Parliamentary election runoff puts hard-liners in charge in Iran

Iran’s hard-liners won most of the remaining seats in an election run-off to give them full control over the country’s parliament, authorities said on Saturday, while not sharing any details on the turnout.

The result, and that of the previous vote in March, gives hard-liners 233 of the 290 seats in Iran’s parliament, according to an Associated Press tally.

Hard-liners seek more cultural and social restrictions based on Islamic sharia, including demanding that women wear the Islamic veil in public. They also express enmity toward the West, particularly the United States.

Those politicians calling for change in the country’s government, known broadly as reformists, were generally barred from running in the election.

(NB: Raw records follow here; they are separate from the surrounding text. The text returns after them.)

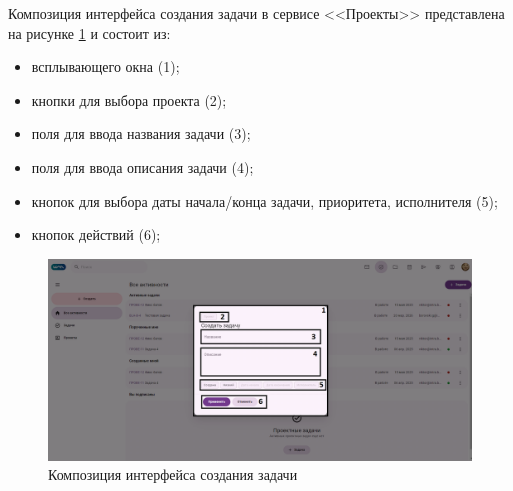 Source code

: Композиция интерфейса создания задачи в сервисе <<Проекты>> представлена на рисунке \ref{templ:image7c} и состоит из:
\begin{itemize}
  \item всплывающего окна (1);
  \item кнопки для выбора проекта (2);
  \item поля для ввода названия задачи (3);
  \item поля для ввода описания задачи (4);
  \item кнопок для выбора даты начала/конца задачи, приоритета, исполнителя (5);
  \item кнопок действий (6);
\end{itemize}
\begin{figure}[H]
	\centering
	\includegraphics[width=1\linewidth]{images/проекты3}
	\caption{Композиция интерфейса создания задачи}
	\label{templ:image7c}
\end{figure}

Those calling for radical reforms or for abandoning Iran’s theocratic system were also banned or did not bother to register as candidates.

Vote counting began after the ballots closed late on Friday, with the election authority publishing the names of the winners the day after.

Interior minister Ahmad Vahidi said on Saturday the election saw “good participation”, without elaborating.

“All elected people have had a relatively good and acceptable” number of votes, he said.

The result requires approval by a constitutional watchdog. It is expected next week. The new parliament will begin its job on May 27.

The parliament in Iran plays a secondary role in governing the country though it can intensify pressure on the administration when deciding on the annual budget and other important Bills. Supreme Leader Ayatollah Ali Khamenei has the final say in all important state matters.

In March, a total of 25 million ballots were cast, for a turnout of just under 41%, the lowest since the 1979 Islamic Revolution that brought Islamists to power.